» Material to process
..........
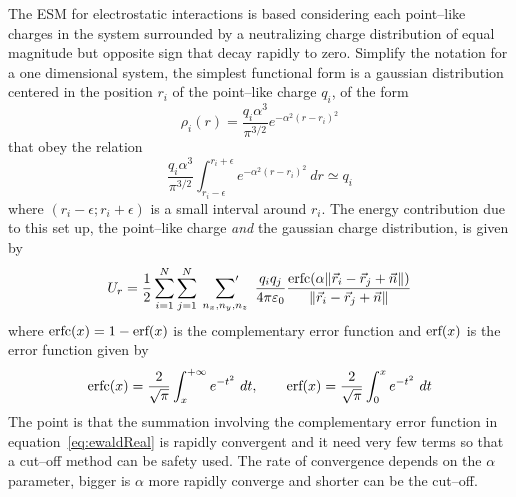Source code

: The \ac{ESM} for electrostatic interactions is based considering each point--like charges in the system surrounded by a neutralizing charge distribution of equal magnitude but opposite sign that decay rapidly to zero. Simplify the notation for a one dimensional system, the simplest functional form is a gaussian distribution centered in the position $r_i$ of the point--like charge $q_i$, of the form
\begin{equation}
	\rho_i(r) = \frac{q_i\alpha^3}{\pi^{3/2}}e^{-\alpha^2 (r - r_i)^2}
\end{equation}
that obey the relation
\begin{equation*}
	\frac{q_i\alpha^3}{\pi^{3/2}}\int_{r_i-\epsilon}^{r_i+\epsilon}e^{-\alpha^2 (r - r_i)^2}\ dr \simeq q_i
\end{equation*}
where $(r_i-\epsilon; r_i+\epsilon)$ is a small interval around $r_i$. The energy contribution due to this set up, the point--like charge \textit{and} the gaussian charge distribution, is given by
\begin{equation}
	U_r = \frac{1}{2}\sum_{i=1}^N\sum_{j=1}^N\ \sideset{}{'}\sum_{n_x,n_y,n_z}\ \frac{q_iq_j}{4 \pi \varepsilon_0} \frac{\erfc{(\alpha \| \vec r_i - \vec r_j + \vec n \|)}}{\| \vec r_i - \vec r_j + \vec n \|}
	\label{eq:ewaldReal}
\end{equation}
where $\text{erfc}(x) = 1-\text{erf}(x)$ is the complementary error function and $\text{erf}(x)$ is the error function given by
\begin{equation}
	\text{erfc}(x) = \frac{2}{\sqrt{\pi}}\int_{x}^{+\infty} e^{-t^2}\ dt, \qquad \text{erf}(x) = \frac{2}{\sqrt{\pi}}\int_{0}^{x} e^{-t^2}\ dt
	\label{eq:erf}
\end{equation}
The point is that the summation involving the complementary error function in equation~\eqref{eq:ewaldReal} is rapidly convergent and it need very few terms so that a cut--off method can be safety used. The rate of convergence depends on the $\alpha$ parameter, bigger is $\alpha$ more rapidly converge and shorter can be the cut--off.


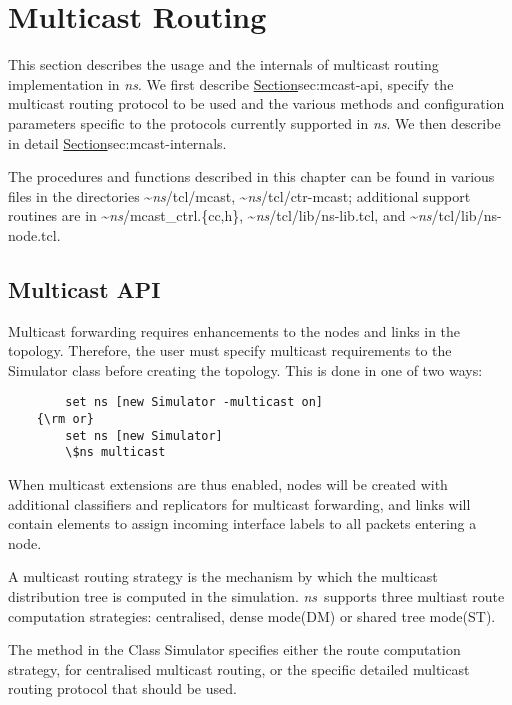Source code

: \chapter{Multicast Routing}
\label{chap:multicast}

This section describes the usage and the internals of multicast
routing implementation in \emph{ns}.
We first describe 
\href{the user interface to enable multicast routing}{Section}{sec:mcast-api},
specify the multicast routing protocol to be used and the
various methods and configuration parameters specific to the
protocols currently supported in \emph{ns}.
We then describe in detail 
\href{the internals and the architecture of the
multicast routing implementation in \emph{ns}}{Section}{sec:mcast-internals}.

The procedures and functions described in this chapter can be found in
various files in the directories \textasciitilde\emph{ns}/{tcl/mcast}, \textasciitilde\emph{ns}/{tcl/ctr-mcast};
additional support routines
are in \textasciitilde\emph{ns}/{mcast\_ctrl.\{cc,h\}},
\textasciitilde\emph{ns}/{tcl/lib/ns-lib.tcl}, and \textasciitilde\emph{ns}/{tcl/lib/ns-node.tcl}.

\section{Multicast API}
\label{sec:mcast-api}

Multicast forwarding requires enhancements
to the nodes and links in the topology.
Therefore, the user must specify multicast requirements
to the Simulator class before creating the topology.
This is done in one of two ways:
\begin{verbatim}
        set ns [new Simulator -multicast on]
    {\rm or}
        set ns [new Simulator]
        \$ns multicast
\end{verbatim}                   %
When multicast extensions are thus enabled, nodes will be created with
additional classifiers and replicators for multicast forwarding, and
links will contain elements to assign incoming interface labels to all
packets entering a node.

A multicast routing strategy is the mechanism by which
the multicast distribution tree is computed in the simulation.
\emph{ns}\ supports three multiast route computation strategies:
        centralised, dense mode(DM) or shared tree mode(ST).

The method  in the Class Simulator specifies either
the route computation strategy, for centralised multicast routing, or
the specific detailed multicast routing protocol that should be used.


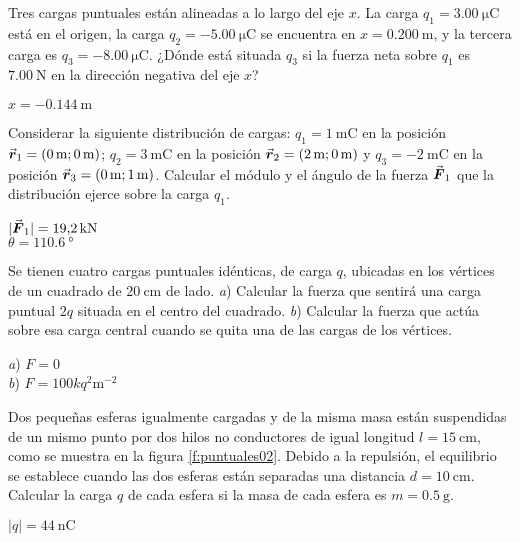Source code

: %
\begin{Exercise}
  Tres cargas puntuales están alineadas a lo largo del eje $x$. La carga $q_1 = \SI{3.00}{\micro\coulomb}$ está en el origen, la carga $q_2 = \SI{-5.00}{\micro\coulomb}$ se encuentra en $x = \SI{0.200}{\metre}$, y la tercera carga es $q_3 = \SI{-8.00}{\micro\coulomb}$. ¿Dónde está situada $q_3$ si la fuerza neta sobre $q_1$ es $\SI{7.00}{\newton}$ en la dirección negativa del eje $x$?
\end{Exercise}
\begin{Answer}
  $x = \SI{-0.144}{\metre}$
\end{Answer}
%
\begin{Exercise}
  Considerar la siguiente distribución de cargas: $q_1 = \SI{1}{\milli\coulomb}$ en la posición $\va*{r}_1 = (\SI{0}{\metre};\SI{0}{\metre})$; $q_2 = \SI{3}{\milli\coulomb}$ en la posición $\va*{r}_2 = (\SI{2}{\metre};\SI{0}{\metre})$ y $q_3 = \SI{-2}{\milli\coulomb}$ en la posición $\va*{r}_3 = (\SI{0}{\metre};\SI{1}{\metre})$. Calcular el módulo y el ángulo de la fuerza $\va*{F}_1$ que la distribución ejerce sobre la carga $q_1$.
\end{Exercise}
\begin{Answer}
  \begin{minipage}[t]{.5\textwidth}
    $|\va*{F}_1| = \SI{19.2}{\kilo\newton}$\\ $\theta = \SI{110.6}{\degree}$
  \end{minipage}
\end{Answer}
%
\begin{Exercise}
  Se tienen cuatro cargas puntuales idénticas, de carga $q$, ubicadas en los vértices de un cuadrado de $\SI{20}{\centi\metre}$ de lado. \textit{a}) Calcular la fuerza que sentirá una carga puntual $2q$ situada en el centro del cuadrado. \textit{b}) Calcular la fuerza que actúa sobre esa carga central cuando se quita una de las cargas de los vértices.
\end{Exercise}
\begin{Answer}
  \begin{minipage}[t]{.5\textwidth}
    \textit{a}) $F = 0$\\ \textit{b}) $F = 100kq^2\si{\metre^{-2}}$
  \end{minipage}
\end{Answer}
%
\begin{minipage}[t]{.6\textwidth}
\begin{Exercise}\label{p:puntuales02}
  Dos pequeñas esferas igualmente cargadas y de la misma masa están suspendidas de un mismo punto por dos hilos no conductores de igual longitud $l = \SI{15}{\centi\metre}$, como se muestra en la figura \ref{f:puntuales02}. Debido a la repulsión, el equilibrio se establece cuando las dos esferas están separadas una distancia $d = \SI{10}{\centi\metre}$. Calcular la carga $q$ de cada esfera si la masa de cada esfera es $m = \SI{0.5}{\gram}$.
\end{Exercise}
\begin{Answer}
  $|q| = \SI{44}{\nano\coulomb}$
\end{Answer}
\end{minipage}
..........
» Work instruction
Find the word "specific" in the entries, then copy out every line that has it.

» Task answer
various methods and configuration parameters specific to the
the specific detailed multicast routing protocol that should be used.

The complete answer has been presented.